Rob Gronkowski is still operating on a contract he signed in 2012, slightly before he placed his name among the all-time tight end greats, but is committed to returning for a ninth season regardless. Reports of Patriots negotiations with Gronkowski on a revised 2018 deal emerged months ago, but nothing’s been resolved. That’s led some other executives around the conference to believe the Patriots are still motivated to trade their superstar pass-catcher.
“Where’s the restructure of his contract?” one AFC personnel executive said, via Greg Bedard of the Boston Sports Journal (via NESN.com). “Until that’s done, I think he’s still available. I wouldn’t be surprised if (Bill) Belichick is going to test Gronk’s buy-in with the contract.”
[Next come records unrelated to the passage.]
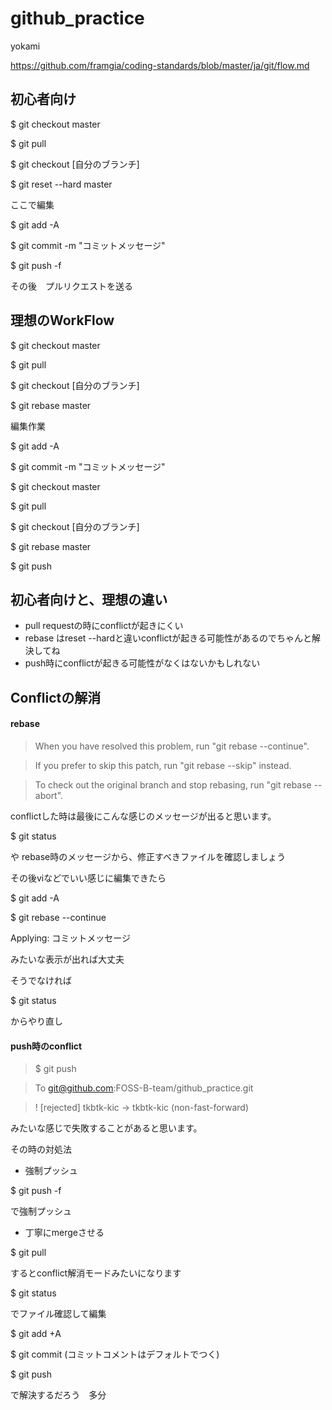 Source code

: # github_practice
yokami

https://github.com/framgia/coding-standards/blob/master/ja/git/flow.md

## 初心者向け

$ git checkout master

$ git pull

$ git checkout [自分のブランチ]

$ git reset --hard master


ここで編集

$ git add -A

$ git commit -m "コミットメッセージ"

$ git push -f


その後　プルリクエストを送る


## 理想のWorkFlow

$ git checkout master

$ git pull

$ git checkout [自分のブランチ]

$ git rebase master

 編集作業
 
$ git add -A

$ git commit -m "コミットメッセージ"

$ git checkout master

$ git pull

$ git checkout [自分のブランチ]

$ git rebase master

$ git push

## 初心者向けと、理想の違い

+ pull requestの時にconflictが起きにくい
+ rebase はreset --hardと違いconflictが起きる可能性があるのでちゃんと解決してね
+ push時にconflictが起きる可能性がなくはないかもしれない

## Conflictの解消

#### rebase
> When you have resolved this problem, run "git rebase --continue".

> If you prefer to skip this patch, run "git rebase --skip" instead.

> To check out the original branch and stop rebasing, run "git rebase --abort".

conflictした時は最後にこんな感じのメッセージが出ると思います。


$ git status

や rebase時のメッセージから、修正すべきファイルを確認しましょう

その後viなどでいい感じに編集できたら

$ git add -A

$ git rebase --continue

Applying: コミットメッセージ

みたいな表示が出れば大丈夫

そうでなければ

$ git status

からやり直し

#### push時のconflict
> $ git push

> To git@github.com:FOSS-B-team/github_practice.git

>  ! [rejected]        tkbtk-kic -> tkbtk-kic (non-fast-forward)

みたいな感じで失敗することがあると思います。

その時の対処法

+ 強制プッシュ

$ git push -f

で強制プッシュ

+ 丁寧にmergeさせる

$ git pull

するとconflict解消モードみたいになります

$ git status

でファイル確認して編集

$ git add +A

$ git commit  (コミットコメントはデフォルトでつく)

$ git push

で解決するだろう　多分
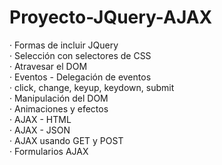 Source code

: # Proyecto-JQuery-AJAX

· Formas de incluir JQuery <br>
· Selección con selectores de CSS <br>
· Atravesar el DOM <br>
· Eventos - Delegación de eventos <br>
· click, change, keyup, keydown, submit <br>
· Manipulación del DOM <br>
· Animaciones y efectos <br>
· AJAX - HTML <br>
· AJAX - JSON <br>
· AJAX usando GET y POST <br>
· Formularios AJAX <br>
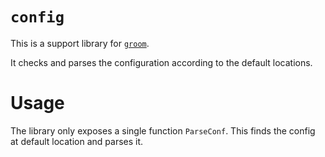 # `config`

This is a support library for [`groom`](https://github.com/golang-groom/groom).

It checks and parses the configuration according to the default locations.

# Usage

The library only exposes a single function `ParseConf`. 
This finds the config at default location and parses it.
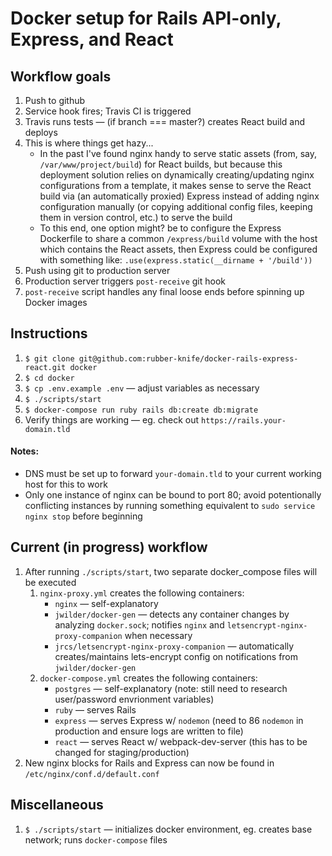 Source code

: # Docker setup for Rails API-only, Express, and React

## Workflow goals
1. Push to github
2. Service hook fires; Travis CI is triggered
3. Travis runs tests — (if branch === master?) creates React build and deploys
4. This is where things get hazy...
    - In the past I've found nginx handy to serve static assets (from, say, `/var/www/project/build`) for React builds, but because this deployment solution relies on dynamically creating/updating nginx configurations from a template, it makes sense to serve the React build via (an automatically proxied) Express instead of adding nginx configuration manually (or copying additional config files, keeping them in version control, etc.) to serve the build
    - To this end, one option might? be to configure the Express Dockerfile to share a common `/express/build` volume with the host which contains the React assets, then Express could be configured with something like: `.use(express.static(__dirname + '/build'))`
5. Push using git to production server
6. Production server triggers `post-receive` git hook
7. `post-receive` script handles any final loose ends before spinning up Docker images


## Instructions
1. `$ git clone git@github.com:rubber-knife/docker-rails-express-react.git docker`
2. `$ cd docker`
3. `$ cp .env.example .env` — adjust variables as necessary
3. `$ ./scripts/start`
5. `$ docker-compose run ruby rails db:create db:migrate`
6. Verify things are working — eg. check out `https://rails.your-domain.tld`

#### Notes:
- DNS must be set up to forward `your-domain.tld` to your current working host for this to work
- Only one instance of nginx can be bound to port 80; avoid potentionally conflicting instances by running something equivalent to `sudo service nginx stop` before beginning

## Current (in progress) workflow
1. After running `./scripts/start`, two separate docker_compose files will be executed
    1. `nginx-proxy.yml` creates the following containers:
        - `nginx` — self-explanatory
        - `jwilder/docker-gen` — detects any container changes by analyzing `docker.sock`; notifies `nginx` and `letsencrypt-nginx-proxy-companion` when necessary
        - `jrcs/letsencrypt-nginx-proxy-companion` — automatically creates/maintains lets-encrypt config on notifications from `jwilder/docker-gen`
    2. `docker-compose.yml` creates the following containers:
        - `postgres` — self-explanatory (note: still need to research user/password envrionment variables)
        - `ruby` — serves Rails
        - `express` — serves Express w/ `nodemon` (need to 86 `nodemon` in production and ensure logs are written to file)
        - `react` — serves React w/ webpack-dev-server (this has to be changed for staging/production)
2. New nginx blocks for Rails and Express can now be found in `/etc/nginx/conf.d/default.conf`

## Miscellaneous
1. `$ ./scripts/start` — initializes docker environment, eg. creates base network; runs `docker-compose` files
The Pats are believed to have shopped Gronk to the Texans, Titans, Lions and 49ers. The 29-year-old All-Pro remains on New England’s roster but without the kind of pay-bump possibility 2017’s incentive package brought. Three of the five execs Bedard spoke with believe the Pats and Gronkowski will reach an agreement to redo his deal, but the fact that it hasn’t happened yet opens the door to rumblings of a trade — one that wouldn’t be out of character for Belichick. Two other AFC execs expect a harder fight from the Patriots, given that Gronk hinted at retirement and skipped OTAs.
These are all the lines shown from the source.